Experts claim that the MMRC only planted saplings at the Metro III site in Aarey Colony to generate a pro-environment image for itself; said the saplings would probably not survive, as they had been planted too close

Under fire for its plans to axe nearly 2,300 trees and endanger the wildlife in Aarey Colony for the Metro line III, the Mumbai Metro Rail Corporation (MMRC) last month attempted to quell the controversy by planting a few saplings at the proposed site for the Metro car depot.

On February 27, MMRC Chairman Ashwini Bhide and a few other officials visited the Metro car shed site at Aarey Colony to plant a few saplings there. File pic
On February 27, MMRC Chairman Ashwini Bhide and a few other officials visited the Metro car shed site at Aarey Colony to plant a few saplings there. File pic

However, it seems this effort to go green could well leave the authorities red-faced, after experts pointed out that the saplings will probably not survive as they had been placed too close together. This, the activists claimed, is evidence that the Metro authorities do not care about trees or the environment, and that the saplings were planted simply as a gimmick to project MMRC as pro-environment.

A little over a week ago, on February 27, MMRC Chairman Ashwini Bhide and a few other officials had visited the Metro yard site at Aarey Milk Colony and planted a few saplings on one section of the plot. A few days later, on March 3, environmentalist Anand Pendharkar and AAP member Mona Ambegaonkar also visited the site and found that the saplings had been planted too close to each other (see box).

Renee Vyas, a naturalist who conducts tree walks in Aarey Colony, is also of the opinion that the saplings should have been planted at a proper distance from each other, but the authorities ignored this requirement. “The saplings planted at the car depot site were not properly planted, as the authorities planted them too close to each other.

Except Bixa orellana, all are huge trees and the distance between two trees should be not less than 40 feet,” said Renee. While the fate of the planted saplings is under question, other saplings that the MMRC had kept on one side of the plot are yet to be planted and are already wilting.

“At the car depot site, the MMRC has kept other saplings that it plans to plant in the future, but those saplings are also drying up. This proves that MMRC is least concerned about trees. If the authorities cannot protect the saplings that they have brought for plantation themselves, then I doubt if they will really protect the trees that are to be replanted,” said Imran U, a local resident and a nature lover.

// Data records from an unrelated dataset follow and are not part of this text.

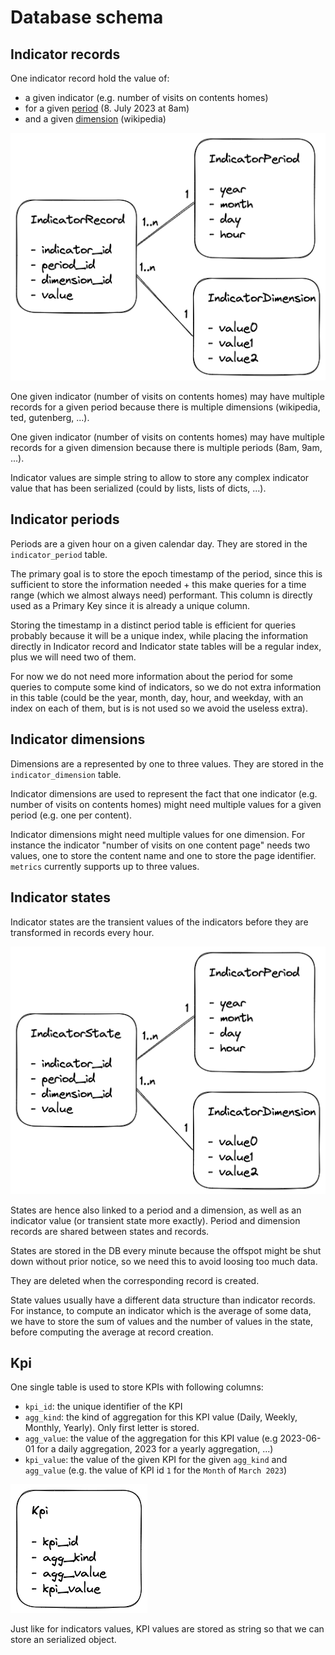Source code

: Database schema
=======

## Indicator records

One indicator record hold the value of:
- a given indicator (e.g. number of visits on contents homes)
- for a given [period](#indicator-periods) (8. July 2023 at 8am)
- and a given [dimension](#indicator-dimensions) (wikipedia)

![Indicators record](docs/images/database_indicator_record.excalidraw.png)

One given indicator (number of visits on contents homes) may have multiple records for a given period because there is multiple dimensions (wikipedia, ted, gutenberg, ...).

One given indicator (number of visits on contents homes) may have multiple records for a given dimension because there is multiple periods (8am, 9am, ...).

Indicator values are simple string to allow to store any complex indicator value that has been serialized (could by lists, lists of dicts, ...).

## Indicator periods

Periods are a given hour on a given calendar day. They are stored in the `indicator_period` table.

The primary goal is to store the epoch timestamp of the period, since this is sufficient to store the information needed + this make queries for a time range (which we almost always need) performant. This column is directly used as a Primary Key since it is already a unique column.

Storing the timestamp in a distinct period table is efficient for queries probably because it will be a unique index, while placing the information directly in Indicator record and Indicator state tables will be a regular index, plus we will need two of them.

For now we do not need more information about the period for some queries to compute some kind of indicators, so we do not extra information in this table (could be the year, month, day, hour, and weekday, with an index on each of them, but is is not used so we avoid the useless extra).

## Indicator dimensions

Dimensions are a represented by one to three values. They are stored in the `indicator_dimension` table.

Indicator dimensions are used to represent the fact that one indicator (e.g. number of visits on contents homes) might need multiple values for a given period (e.g. one per content).

Indicator dimensions might need multiple values for one dimension. For instance the indicator "number of visits on one content page" needs two values, one to store the content name and one to store the page identifier. `metrics` currently supports up to three values.

## Indicator states

Indicator states are the transient values of the indicators before they are transformed in records every hour.

![Indicators state](docs/images/database_indicator_state.excalidraw.png)

States are hence also linked to a period and a dimension, as well as an indicator value (or transient state more exactly). Period and dimension records are shared between states and records.

States are stored in the DB every minute because the offspot might be shut down without prior notice, so we need this to avoid loosing too much data.

They are deleted when the corresponding record is created.

State values usually have a different data structure than indicator records. For instance, to compute an indicator which is the average of some data, we have to store the sum of values and the number of values in the state, before computing the average at record creation.

## Kpi

One single table is used to store KPIs with following columns:
- `kpi_id`: the unique identifier of the KPI
- `agg_kind`: the kind of aggregation for this KPI value (Daily, Weekly, Monthly, Yearly). Only first letter is stored.
- `agg_value`: the value of the aggregation for this KPI value (e.g 2023-06-01 for a daily aggregation, 2023 for a yearly aggregation, ...)
- `kpi_value`: the value of the given KPI for the given `agg_kind` and `agg_value` (e.g. the value of KPI id `1` for the `Month` of `March 2023`)

![KPI](docs/images/database_kpi.excalidraw.png)

Just like for indicators values, KPI values are stored as string so that we can store an serialized object.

He added, “First MMRC damaged the beautiful grassland, which is home to many wildlife species, and then they planted the saplings in order to portray themselves as pro-environment. But this was nothing but a publicity stunt.”

Trees they planted
>> Bixa orellana (Shendri), an exotic species native to tropical America
>> Tanebuia Rosea (Trumpet) from Brazil
>> Swietenia mahagoni (Mahogany) from Africa
>> Mango and Neolamarckia cadamba (Kadam) from Konkan
Apart from Bixa orellana, all other species grow into huge trees, and the distance between any two saplings should not have been less than 40 feet, said experts.